コロナ禍の総括 ツーリズムは何を学んだのか

2023.06.26 00:00

(C)iStock.com/Lepro

国内の地域間だけでなく、多くの国と日本との間に自由な往来が戻ってきた。しかし、コロナ禍の前と後では、旅行や観光に関して変わった部分が少なくない。この変化に対応し、これからのツーリズムのヒントを探すためには、コロナ禍の総括が避けて通れない。

 日本政府は5月8日、新型コロナウイルスの感染症法上の位置付けを季節性インフルエンザ並みの5類に引き下げ、世界保健機関(WHO)は「国際的な公衆衛生上の緊急事態」を解除した。これにより、各国の水際措置の完全撤廃が進み、コロナ禍前の自由な往来が復活。3年ぶりにかつての日常が戻ってきた。とはいえ、コロナ禍を境に社会全体の環境が変化したのに伴い、ツーリズムの世界における日常もかつてのそれとは似て非なるものとなり、「ニューノーマル」がアフターコロナを象徴するキーワードとなっている。

 ツーリズム関係者の中で、コロナ禍前の日常をそのまま取り戻せる、あるいは回復すべきだと考えている者はほとんどいないだろう。パンデミックの巨大な影響力にさらされ、いや応なく変化した社会環境の下で、ツーリズムもまた環境に適応した進化を遂げない限り、生き延びることが難しいのは明らかだからだ。

 観光庁の和田浩一長官はコロナ禍の3年間について、「旅行者の意識の変化や観光が抱えてきた課題の顕在化が進み、観光政策を取り巻く環境も大きく変わった」と振り返る。そのうえで今後について、「単にコロナ禍前に戻すのではなく、環境の変化を踏まえ、持続可能な形で観光立国の復活を図ることが重要」との考えを示す。

 持続可能な回復に向けた方針の柱は、外的要因に対する観光の強靭化、観光産業の生産性向上、観光地域づくりだ。観光の強靭化については、コロナ禍によって国内旅行需要の重要性が再認識されたことから、ワーケーションや第2のふるさとづくりなど新たな国内交流需要の掘り起こしに取り組む必要があるとする。観光産業の生産性向上では、遅れているとされるデジタル化の推進や問題が顕在化している人手不足への対応に力を注ぐとした。また観光地域づくりでは、環境、経済、社会の持続性を高める観点を重視していく。

概念が変わった

 この3年間を振り返り、今後のツーリズムに最も大きな影響を及ぼすと思われる変化は、ツーリズムにおける持続可能性の重要度が急上昇したことだ。コロナ禍前までの日本の観光産業は、インバウンドの急増により表向きは活況を呈していたものの、その裏ではオーバーツーリズムが顕在化。また宿泊施設の増加に人員の確保が追い付かないことで深刻化した人手不足や、過剰な価格競争による利益低下といった問題を抱え、とても持続可能性を見いだせるような状況ではなかった。

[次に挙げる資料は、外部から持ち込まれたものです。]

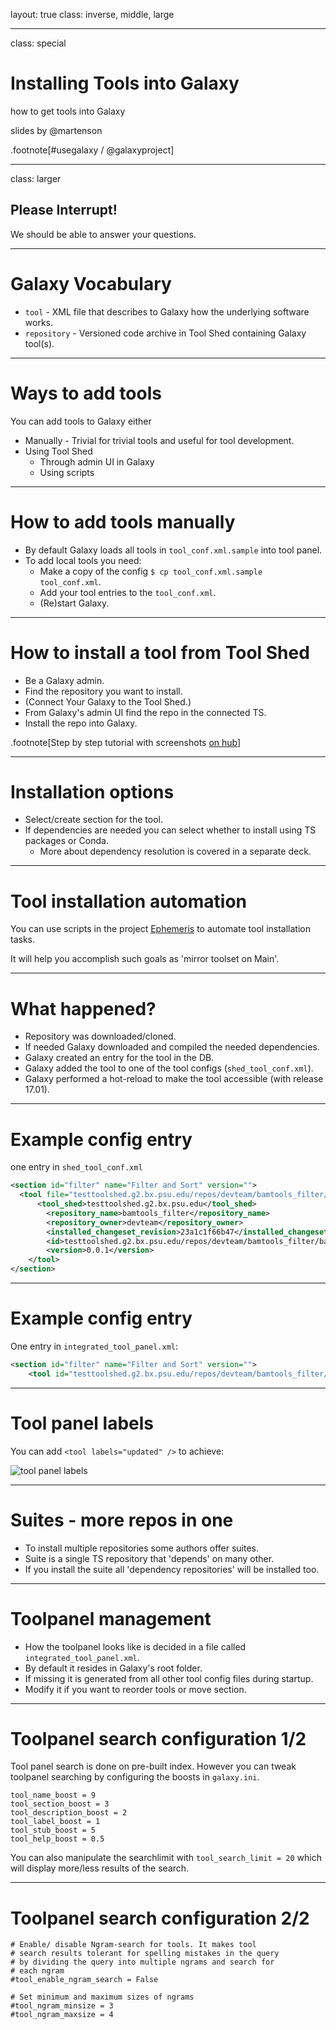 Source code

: layout: true
class: inverse, middle, large

---
class: special
# Installing Tools into Galaxy
how to get tools into Galaxy

slides by @martenson

.footnote[\#usegalaxy / @galaxyproject]

---
class: larger

## Please Interrupt!

We should be able to answer your questions.

---
# Galaxy Vocabulary

* `tool` - XML file that describes to Galaxy how the underlying software works.
* `repository` - Versioned code archive in Tool Shed containing Galaxy tool(s).

---
# Ways to add tools

You can add tools to Galaxy either
* Manually - Trivial for trivial tools and useful for tool development.
* Using Tool Shed
  * Through admin UI in Galaxy
  * Using scripts

---
# How to add tools manually

- By default Galaxy loads all tools in `tool_conf.xml.sample` into tool panel.
- To add local tools you need:
  - Make a copy of the config `$ cp tool_conf.xml.sample tool_conf.xml`.
  - Add your tool entries to the `tool_conf.xml`.
  - (Re)start Galaxy.

---
# How to install a tool from Tool Shed

* Be a Galaxy admin.
* Find the repository you want to install.
* (Connect Your Galaxy to the Tool Shed.)
* From Galaxy's admin UI find the repo in the connected TS.
* Install the repo into Galaxy.

.footnote[Step by step tutorial with screenshots [on hub](https://galaxyproject.org/admin/tools/add-tool-from-toolshed-tutorial/)]

---
# Installation options

* Select/create section for the tool.
* If dependencies are needed you can select whether to install using TS packages or Conda.
  * More about dependency resolution is covered in a separate deck.

---
# Tool installation automation

You can use scripts in the project [Ephemeris](https://github.com/galaxyproject/ephemeris)
to automate tool installation tasks.

It will help you accomplish such goals as 'mirror toolset on Main'.

---
# What happened?

* Repository was downloaded/cloned.
* If needed Galaxy downloaded and compiled the needed dependencies.
* Galaxy created an entry for the tool in the DB.
* Galaxy added the tool to one of the tool configs (`shed_tool_conf.xml`).
* Galaxy performed a hot-reload to make the tool accessible (with release 17.01).

---
# Example config entry
 one entry in `shed_tool_conf.xml`

```xml
<section id="filter" name="Filter and Sort" version="">
  <tool file="testtoolshed.g2.bx.psu.edu/repos/devteam/bamtools_filter/23a1c1f66b47/bamtools_filter/bamtools-filter.xml" guid="testtoolshed.g2.bx.psu.edu/repos/devteam/bamtools_filter/bamFilter/0.0.1">
      <tool_shed>testtoolshed.g2.bx.psu.edu</tool_shed>
        <repository_name>bamtools_filter</repository_name>
        <repository_owner>devteam</repository_owner>
        <installed_changeset_revision>23a1c1f66b47</installed_changeset_revision>
        <id>testtoolshed.g2.bx.psu.edu/repos/devteam/bamtools_filter/bamFilter/0.0.1</id>
        <version>0.0.1</version>
    </tool>
</section>
```

---
# Example config entry

One entry in `integrated_tool_panel.xml`:
```xml
<section id="filter" name="Filter and Sort" version="">
    <tool id="testtoolshed.g2.bx.psu.edu/repos/devteam/bamtools_filter/bamFilter/0.0.1" />
```

---
# Tool panel labels

You can add `<tool labels="updated" />` to achieve:

![tool panel labels](images/toolpanel_labels.png)

---
# Suites - more repos in one

* To install multiple repositories some authors offer suites.
* Suite is a single TS repository that 'depends' on many other.
* If you install the suite all 'dependency repositories' will be installed too.

---
# Toolpanel management

* How the toolpanel looks like is decided in a file called `integrated_tool_panel.xml`.
* By default it resides in Galaxy's root folder.
* If missing it is generated from all other tool config files during startup.
* Modify it if you want to reorder tools or move section.

---
# Toolpanel search configuration 1/2

Tool panel search is done on pre-built index. However you can tweak toolpanel
searching by configuring the boosts in `galaxy.ini`.

```
tool_name_boost = 9
tool_section_boost = 3
tool_description_boost = 2
tool_label_boost = 1
tool_stub_boost = 5
tool_help_boost = 0.5
```

You can also manipulate the searchlimit with `tool_search_limit = 20` which will
display more/less results of the search.

---
# Toolpanel search configuration 2/2

```
# Enable/ disable Ngram-search for tools. It makes tool
# search results tolerant for spelling mistakes in the query
# by dividing the query into multiple ngrams and search for
# each ngram
#tool_enable_ngram_search = False

# Set minimum and maximum sizes of ngrams
#tool_ngram_minsize = 3
#tool_ngram_maxsize = 4
```
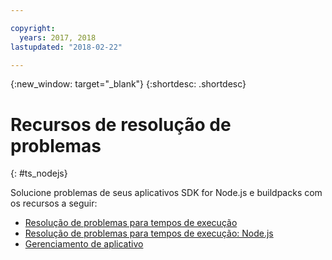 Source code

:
 ```yaml
---

copyright:
  years: 2017, 2018
lastupdated: "2018-02-22"

---
```


{:new_window: target="_blank"}
{:shortdesc: .shortdesc}

# Recursos de resolução de problemas
{: #ts_nodejs}

Solucione problemas de seus aplicativos SDK for Node.js e buildpacks com os recursos a seguir:

* [Resolução de problemas para tempos de execução](../../troubleshoot/ts_runtimes.html#runtimes)
* [Resolução de problemas para tempos de execução: Node.js](../../troubleshoot/ts_runtimes.html#ts_nodejs)
* [Gerenciamento de aplicativo](../common/app_mng.html)
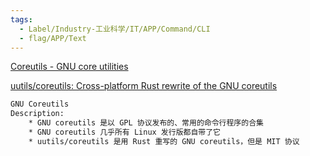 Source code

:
 ```yaml
---
tags:
  - Label/Industry-工业科学/IT/APP/Command/CLI
  - flag/APP/Text
---
```


[Coreutils - GNU core utilities](https://www.gnu.org/software/coreutils/)

[uutils/coreutils: Cross-platform Rust rewrite of the GNU coreutils](https://github.com/uutils/coreutils)


```bash
GNU Coreutils
Description:
	* GNU coreutils 是以 GPL 协议发布的、常用的命令行程序的合集
	* GNU coreutils 几乎所有 Linux 发行版都自带了它
	* uutils/coreutils 是用 Rust 重写的 GNU coreutils，但是 MIT 协议


``` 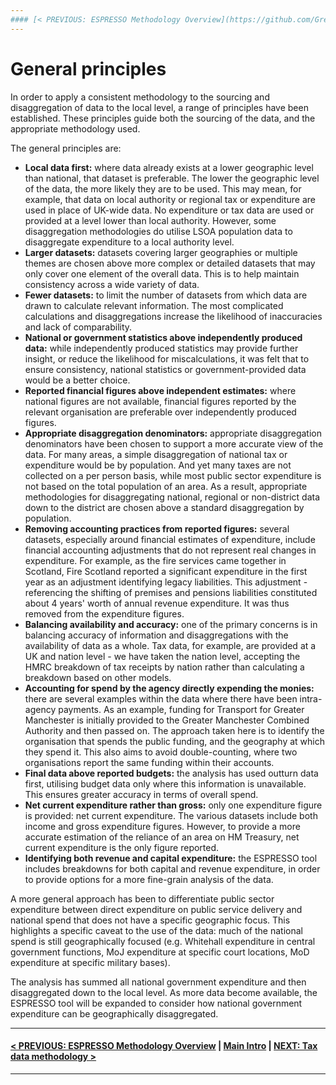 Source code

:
 ```yaml
---
#### [< PREVIOUS: ESPRESSO Methodology Overview](https://github.com/GreaterManchesterODA/espresso/blob/main/Version%201/ESPRESSO%20Methodology%20Overview.md) | [Main Intro](https://github.com/GreaterManchesterODA/espresso/blob/main/Version%201/ESPRESSO%20Methodology%20Overview.md) | [NEXT: Tax data methodology >](https://github.com/GreaterManchesterODA/espresso/blob/main/Version%201/Tax%20data%20methodology.md)
---
```


# General principles

In order to apply a consistent methodology to the sourcing and disaggregation of data to the local level, a range of principles have been established. These principles guide both the sourcing of the data, and the appropriate methodology used.

The general principles are:
 - **Local data first:** where data already exists at a lower geographic level than national, that dataset is preferable. The lower the geographic level of the data, the more likely they are to be used. This may mean, for example, that data on local authority or regional tax or expenditure are used in place of UK-wide data. No expenditure or tax data are used or provided at a level lower than local authority. However, some disaggregation methodologies do utilise LSOA population data to disaggregate expenditure to a local authority level.
 - **Larger datasets:** datasets covering larger geographies or multiple themes are chosen above more complex or detailed datasets that may only cover one element of the overall data. This is to help maintain consistency across a wide variety of data.
 - **Fewer datasets:** to limit the number of datasets from which data are drawn to calculate relevant information. The most complicated calculations and disaggregations increase the likelihood of inaccuracies and lack of comparability.
 - **National or government statistics above independently produced data:** while independently produced statistics may provide further insight, or reduce the likelihood for miscalculations, it was felt that to ensure consistency, national statistics or government-provided data would be a better choice.
 - **Reported financial figures above independent estimates:** where national figures are not available, financial figures reported by the relevant organisation are preferable over independently produced figures.
 - **Appropriate disaggregation denominators:** appropriate disaggregation denominators have been chosen to support a more accurate view of the data. For many areas, a simple disaggregation of national tax or expenditure would be by population. And yet many taxes are not collected on a per person basis, while most public sector expenditure is not based on the total population of an area. As a result, appropriate methodologies for disaggregating national, regional or non-district data down to the district are chosen above a standard disaggregation by population.
 - **Removing accounting practices from reported figures:** several datasets, especially around financial estimates of expenditure, include financial accounting adjustments that do not represent real changes in expenditure. For example, as the fire services came together in Scotland, Fire Scotland reported a significant expenditure in the first year as an adjustment identifying legacy liabilities. This adjustment - referencing the shifting of premises and pensions liabilities constituted about 4 years' worth of annual revenue expenditure. It was thus removed from the expenditure figures.
 - **Balancing availability and accuracy:** one of the primary concerns is in balancing accuracy of information and disaggregations with the availability of data as a whole. Tax data, for example, are provided at a UK and nation level - we have taken the nation level, accepting the HMRC breakdown of tax receipts by nation rather than calculating a breakdown based on other models.
 - **Accounting for spend by the agency directly expending the monies:** there are several examples within the data where there have been intra-agency payments. As an example, funding for Transport for Greater Manchester is initially provided to the Greater Manchester Combined Authority and then passed on. The approach taken here is to identify the organisation that spends the public funding, and the geography at which they spend it. This also aims to avoid double-counting, where two organisations report the same funding within their accounts.
 - **Final data above reported budgets:** the analysis has used outturn data first, utilising budget data only where this information is unavailable. This ensures greater accuracy in terms of overall spend.
 - **Net current expenditure rather than gross:** only one expenditure figure is provided: net current expenditure. The various datasets include both income and gross expenditure figures. However, to provide a more accurate estimation of the reliance of an area on HM Treasury, net current expenditure is the only figure reported.
 - **Identifying both revenue and capital expenditure:** the ESPRESSO tool includes breakdowns for both capital and revenue expenditure, in order to provide options for a more fine-grain analysis of the data.

A more general approach has been to differentiate public sector expenditure between direct expenditure on public service delivery and national spend that does not have a specific geographic focus. This highlights a specific caveat to the use of the data: much of the national spend is still geographically focused (e.g. Whitehall expenditure in central government functions, MoJ expenditure at specific court locations, MoD expenditure at specific military bases).

The analysis has summed all national government expenditure and then disaggregated down to the local level. As more data become available, the ESPRESSO tool will be expanded to consider how national government expenditure can be geographically disaggregated.

---
#### [< PREVIOUS: ESPRESSO Methodology Overview](https://github.com/GreaterManchesterODA/espresso/blob/main/Version%201/ESPRESSO%20Methodology%20Overview.md) | [Main Intro](https://github.com/GreaterManchesterODA/espresso/blob/main/Version%201/ESPRESSO%20Methodology%20Overview.md) | [NEXT: Tax data methodology >](https://github.com/GreaterManchesterODA/espresso/blob/main/Version%201/Tax%20data%20methodology.md)
---
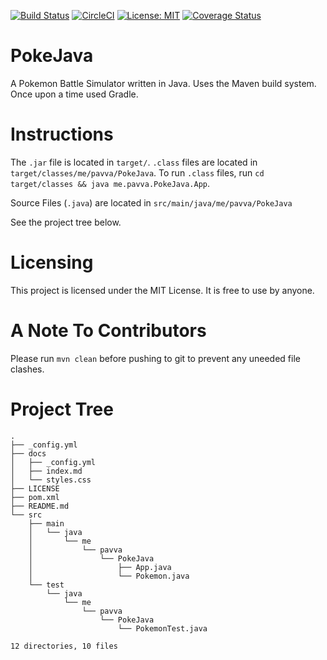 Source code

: [![Build Status](https://travis-ci.org/20avva/PokeJava.svg?branch=master)](https://travis-ci.org/20avva/PokeJava)
[![CircleCI](https://circleci.com/gh/20avva/PokeJava.svg?style=svg)](https://circleci.com/gh/20avva/PokeJava)
[![License: MIT](https://img.shields.io/badge/License-MIT-yellow.svg)](https://opensource.org/licenses/MIT)
[![Coverage Status](https://coveralls.io/repos/github/20avva/PokeJava/badge.svg)](https://coveralls.io/github/20avva/PokeJava)

# PokeJava

A Pokemon Battle Simulator written in Java. Uses the Maven build system. Once upon a time used Gradle.

# Instructions

The `.jar` file is located in `target/`. `.class` files are located in `target/classes/me/pavva/PokeJava`. To run
 `.class` files, run `cd target/classes && java me.pavva.PokeJava.App`.
 
Source Files (`.java`) are located in `src/main/java/me/pavva/PokeJava`
 
See the project tree below.

# Licensing

This project is licensed under the MIT License. It is free to use by anyone.

# A Note To Contributors

Please run `mvn clean` before pushing to git to prevent any uneeded file clashes.

# Project Tree
```
.
├── _config.yml
├── docs
│   ├── _config.yml
│   ├── index.md
│   └── styles.css
├── LICENSE
├── pom.xml
├── README.md
└── src
    ├── main
    │   └── java
    │       └── me
    │           └── pavva
    │               └── PokeJava
    │                   ├── App.java
    │                   └── Pokemon.java
    └── test
        └── java
            └── me
                └── pavva
                    └── PokeJava
                        └── PokemonTest.java

12 directories, 10 files
``` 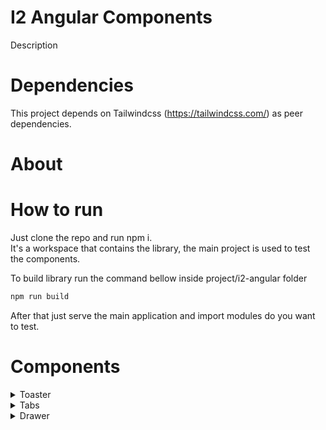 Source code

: # I2 Angular Components
Description

# Dependencies
This project depends on Tailwindcss (https://tailwindcss.com/) as peer dependencies.

# About

# How to run
Just clone the repo and run npm i.  
It's a workspace that contains the library, the main project is used to test the components.  

To build library run the command bellow inside project/i2-angular folder  

```javascript
npm run build
```

After that just serve the main application and import modules do you want to test.

# Components

<details><summary>Toaster</summary>
<p>

#### Import into your module

```typescript
import { I2ToasterModule } from 'i2-angular';
```

#### Also some angular modules
```typescript
import { BrowserAnimationsModule } from '@angular/platform-browser/animations';
import { BrowserModule } from '@angular/platform-browser';
```

</p>

<p>

#### Then use in component

```typescript
import { I2ToasterService } from 'i2-angular';

constructor(private _i2Toaster: I2ToasterService){}

showToast() {
    this._i2Toaster.show(
      {
        type: 'danger',
        message: 'Woops, something goes wrong. '
      }
    );
  }
```
#### Options
Model: I2ToasterOptions 
| Property | Required | Values                                 |
|----------|----------|----------------------------------------|
| type     | true     | 'warning', 'success', 'danger', 'info' |
| message  | true     | string                                 |
|          |          |                                        |

</p>
</details>

<details><summary>Tabs</summary>
<p>

#### Import into your module

```typescript
import { I2TabsModule } from 'i2-angular';
```
</p>

<p>

#### Then use in component

```html
<i2-tabs>
    <i2-tabs-item [tabTitle]="'Tab 1'">
        Tab 1 content
    </i2-tabs-item>
    <i2-tabs-item tabTitle="Tab 2">
        Tab 2 content
    </i2-tabs-item>
</i2-tabs>
```
#### Options
Model: I2ToasterOptions 
| Property | Required | Values                                 |
|----------|----------|----------------------------------------|
| tabTitle | true     | string                                 |
| active   | false    | boolean                                |
|          |          |                                        |

</p>
</details>

<details><summary>Drawer</summary>
<p>

#### Import into your module

```typescript
import { I2DrawerModule } from 'i2-angular';
```
</p>

<p>

#### Then use in component

```typescript
import { I2DrawerService } from 'i2-angular';

constructor(private _drawerService: I2DrawerService){}

this._drawerService.show({
  title: 'My Drawer',
  size: 'md'
})
```
#### Options
Model: I2ToasterOptions 
| Property | Required | Values                                 |
|----------|----------|----------------------------------------|
| title    | false    | string                                 |
| size     | false    | 'lg' | 'md' | 'sm'                     |
|          |          |                                        |

</p>
</details>
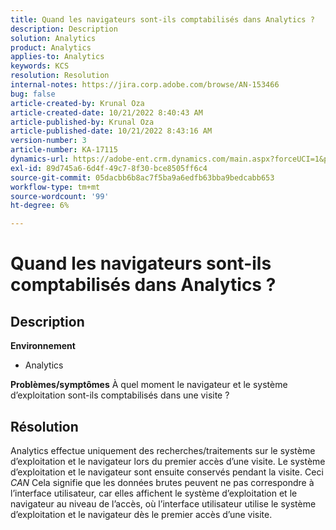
 ```yaml
---
title: Quand les navigateurs sont-ils comptabilisés dans Analytics ?
description: Description
solution: Analytics
product: Analytics
applies-to: Analytics
keywords: KCS
resolution: Resolution
internal-notes: https://jira.corp.adobe.com/browse/AN-153466
bug: false
article-created-by: Krunal Oza
article-created-date: 10/21/2022 8:40:43 AM
article-published-by: Krunal Oza
article-published-date: 10/21/2022 8:43:16 AM
version-number: 3
article-number: KA-17115
dynamics-url: https://adobe-ent.crm.dynamics.com/main.aspx?forceUCI=1&pagetype=entityrecord&etn=knowledgearticle&id=d401d507-1c51-ed11-bba2-0022480867fb
exl-id: 89d745a6-6d4f-49c7-8f30-bce8505ff6c4
source-git-commit: 05dacbb6b8ac7f5ba9a6edfb63bba9bedcabb653
workflow-type: tm+mt
source-wordcount: '99'
ht-degree: 6%

---
```


# Quand les navigateurs sont-ils comptabilisés dans Analytics ?

## Description

<b>Environnement</b>
- Analytics



<b>Problèmes/symptômes</b>
À quel moment le navigateur et le système d’exploitation sont-ils comptabilisés dans une visite ?


## Résolution


Analytics effectue uniquement des recherches/traitements sur le système d’exploitation et le navigateur lors du premier accès d’une visite. Le système d’exploitation et le navigateur sont ensuite conservés pendant la visite. Ceci *CAN* Cela signifie que les données brutes peuvent ne pas correspondre à l’interface utilisateur, car elles affichent le système d’exploitation et le navigateur au niveau de l’accès, où l’interface utilisateur utilise le système d’exploitation et le navigateur dès le premier accès d’une visite.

 ところがコロナ禍により、強制的に立ち止まって考える時間が与えられたことで、主として観光客を受け入れる地域側に意識の変化があった。地域にとって本当に必要な観光のあり方を問い直す機会が与えられ、かつてのように域外からの観光客誘致を最優先し無理な要求を受け入れたり、正当な対価を伴わないサービス提供を強いられたりする状況を再考することになった。結果的にルールを守らない観光客を拒否したり適正な対価の収受を目指す地域が出現。観光客・観光事業者と地域とのパワーバランスに変化の兆しが見られるようになった。このバランスの変化は今後さらに多くの地域に広がると思われる。

 観光客側の意識も変化している。コロナ禍前は、旅行商品や旅行目的地の選択基準は安さや利便性に偏っていた。しかし、パンデミック下での旅行経験から選択基準や優先順位も変化。対価を支払ってでも衛生面やプライバシー確保を含めた安心・安全な旅行環境を求める傾向が強まった。さらに世代が若くなるほど、環境や社会的課題への対応姿勢を観光地や観光事業者を選択する際に考慮する者が多い傾向が目立つようになった。